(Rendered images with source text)
-- Opening Marker --

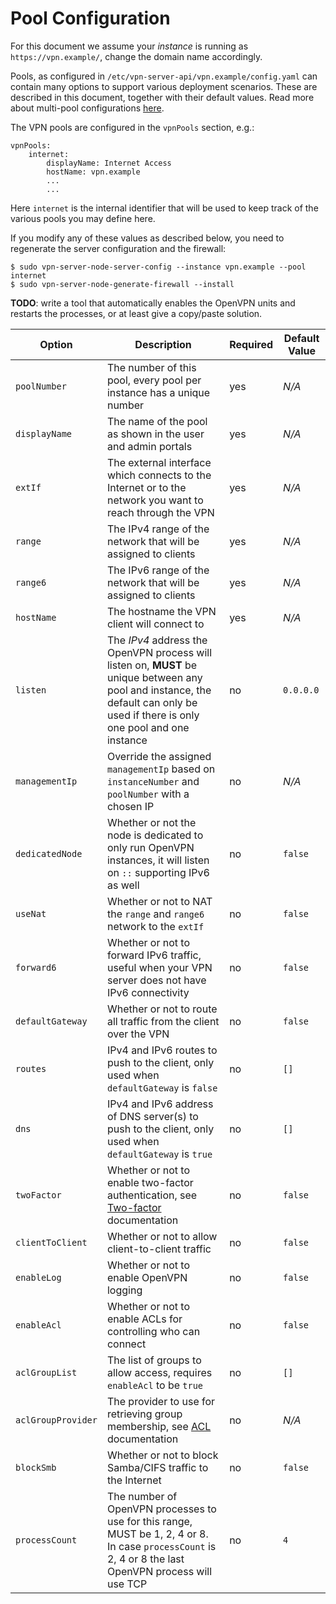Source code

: # Pool Configuration

For this document we assume your _instance_ is running as 
`https://vpn.example/`, change the domain name accordingly.

Pools, as configured in `/etc/vpn-server-api/vpn.example/config.yaml` can 
contain many options to support various deployment scenarios. These are 
described in this document, together with their default values. Read more 
about multi-pool configurations [here](MULTI_POOL.md).

The VPN pools are configured in the `vpnPools` section, e.g.:

    vpnPools:
        internet:
            displayName: Internet Access
            hostName: vpn.example
            ...
            ...

Here `internet` is the internal identifier that will be used to keep track 
of the various pools you may define here.

If you modify any of these values as described below, you need to regenerate 
the server configuration and the firewall:

    $ sudo vpn-server-node-server-config --instance vpn.example --pool internet
    $ sudo vpn-server-node-generate-firewall --install

**TODO**: write a tool that automatically enables the OpenVPN units and 
restarts the processes, or at least give a copy/paste solution.

| Option | Description | Required | Default Value |
| ------ |------------ | -------- | ------------- |
| `poolNumber`       | The number of this pool, every pool per instance has a unique number | yes | _N/A_ |
| `displayName`      | The name of the pool as shown in the user and admin portals | yes | _N/A_ |
| `extIf`            | The external interface which connects to the Internet or to the network you want to reach through the VPN | yes | _N/A_ |
| `range`            | The IPv4 range of the network that will be assigned to clients | yes | _N/A_ |
| `range6`           | The IPv6 range of the network that will be assigned to clients | yes | _N/A_ | 
| `hostName`         | The hostname the VPN client will connect to | yes | _N/A_ |
| `listen`           | The *IPv4* address the OpenVPN process will listen on, **MUST** be unique between any pool and instance, the default can only be used if there is only one pool and one instance | no | `0.0.0.0` |
| `managementIp`     | Override the assigned `managementIp` based on `instanceNumber` and `poolNumber` with a chosen IP | no | _N/A_ |
| `dedicatedNode`    | Whether or not the node is dedicated to only run OpenVPN instances, it will listen on `::` supporting IPv6 as well | no | `false` |
| `useNat`           | Whether or not to NAT the `range` and `range6` network to the `extIf` | no | `false` |
| `forward6`         | Whether or not to forward IPv6 traffic, useful when your VPN server does not have IPv6 connectivity | no | `false` | 
| `defaultGateway`   | Whether or not to route all traffic from the client over the VPN | no | `false` | 
| `routes`           | IPv4 and IPv6 routes to push to the client, only used when `defaultGateway` is `false` | no | `[]` |
| `dns`              | IPv4 and IPv6 address of DNS server(s) to push to the client, only used when `defaultGateway` is `true` | no | `[]` |
| `twoFactor`        | Whether or not to enable two-factor authentication, see [Two-factor](2FA.md) documentation | no | `false` |
| `clientToClient`   | Whether or not to allow client-to-client traffic | no | `false` |
| `enableLog`        | Whether or not to enable OpenVPN logging | no | `false` |
| `enableAcl`        | Whether or not to enable ACLs for controlling who can connect | no | `false` |
| `aclGroupList`     | The list of groups to allow access, requires `enableAcl` to be `true` | no | `[]` |
| `aclGroupProvider` | The provider to use for retrieving group membership, see [ACL](ACL.md) documentation | no | _N/A_ |
| `blockSmb`         | Whether or not to block Samba/CIFS traffic to the Internet | no | `false` |
| `processCount`     | The number of OpenVPN processes to use for this range, MUST be 1, 2, 4 or 8. In case `processCount` is 2, 4 or 8 the last OpenVPN process will use TCP | no | `4` |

-- Closing Marker --

■ Your assignment
Print every line above exactly as given, but not the pictures.

■ Task result
Source code

: # Pool Configuration

For this document we assume your _instance_ is running as 
`https://vpn.example/`, change the domain name accordingly.

Pools, as configured in `/etc/vpn-server-api/vpn.example/config.yaml` can 
contain many options to support various deployment scenarios. These are 
described in this document, together with their default values. Read more 
about multi-pool configurations [here](MULTI_POOL.md).

The VPN pools are configured in the `vpnPools` section, e.g.:

    vpnPools:
        internet:
            displayName: Internet Access
            hostName: vpn.example
            ...
            ...

Here `internet` is the internal identifier that will be used to keep track 
of the various pools you may define here.

If you modify any of these values as described below, you need to regenerate 
the server configuration and the firewall:

    $ sudo vpn-server-node-server-config --instance vpn.example --pool internet
    $ sudo vpn-server-node-generate-firewall --install

**TODO**: write a tool that automatically enables the OpenVPN units and 
restarts the processes, or at least give a copy/paste solution.

| Option | Description | Required | Default Value |
| ------ |------------ | -------- | ------------- |
| `poolNumber`       | The number of this pool, every pool per instance has a unique number | yes | _N/A_ |
| `displayName`      | The name of the pool as shown in the user and admin portals | yes | _N/A_ |
| `extIf`            | The external interface which connects to the Internet or to the network you want to reach through the VPN | yes | _N/A_ |
| `range`            | The IPv4 range of the network that will be assigned to clients | yes | _N/A_ |
| `range6`           | The IPv6 range of the network that will be assigned to clients | yes | _N/A_ | 
| `hostName`         | The hostname the VPN client will connect to | yes | _N/A_ |
| `listen`           | The *IPv4* address the OpenVPN process will listen on, **MUST** be unique between any pool and instance, the default can only be used if there is only one pool and one instance | no | `0.0.0.0` |
| `managementIp`     | Override the assigned `managementIp` based on `instanceNumber` and `poolNumber` with a chosen IP | no | _N/A_ |
| `dedicatedNode`    | Whether or not the node is dedicated to only run OpenVPN instances, it will listen on `::` supporting IPv6 as well | no | `false` |
| `useNat`           | Whether or not to NAT the `range` and `range6` network to the `extIf` | no | `false` |
| `forward6`         | Whether or not to forward IPv6 traffic, useful when your VPN server does not have IPv6 connectivity | no | `false` | 
| `defaultGateway`   | Whether or not to route all traffic from the client over the VPN | no | `false` | 
| `routes`           | IPv4 and IPv6 routes to push to the client, only used when `defaultGateway` is `false` | no | `[]` |
| `dns`              | IPv4 and IPv6 address of DNS server(s) to push to the client, only used when `defaultGateway` is `true` | no | `[]` |
| `twoFactor`        | Whether or not to enable two-factor authentication, see [Two-factor](2FA.md) documentation | no | `false` |
| `clientToClient`   | Whether or not to allow client-to-client traffic | no | `false` |
| `enableLog`        | Whether or not to enable OpenVPN logging | no | `false` |
| `enableAcl`        | Whether or not to enable ACLs for controlling who can connect | no | `false` |
| `aclGroupList`     | The list of groups to allow access, requires `enableAcl` to be `true` | no | `[]` |
| `aclGroupProvider` | The provider to use for retrieving group membership, see [ACL](ACL.md) documentation | no | _N/A_ |
| `blockSmb`         | Whether or not to block Samba/CIFS traffic to the Internet | no | `false` |
| `processCount`     | The number of OpenVPN processes to use for this range, MUST be 1, 2, 4 or 8. In case `processCount` is 2, 4 or 8 the last OpenVPN process will use TCP | no | `4` |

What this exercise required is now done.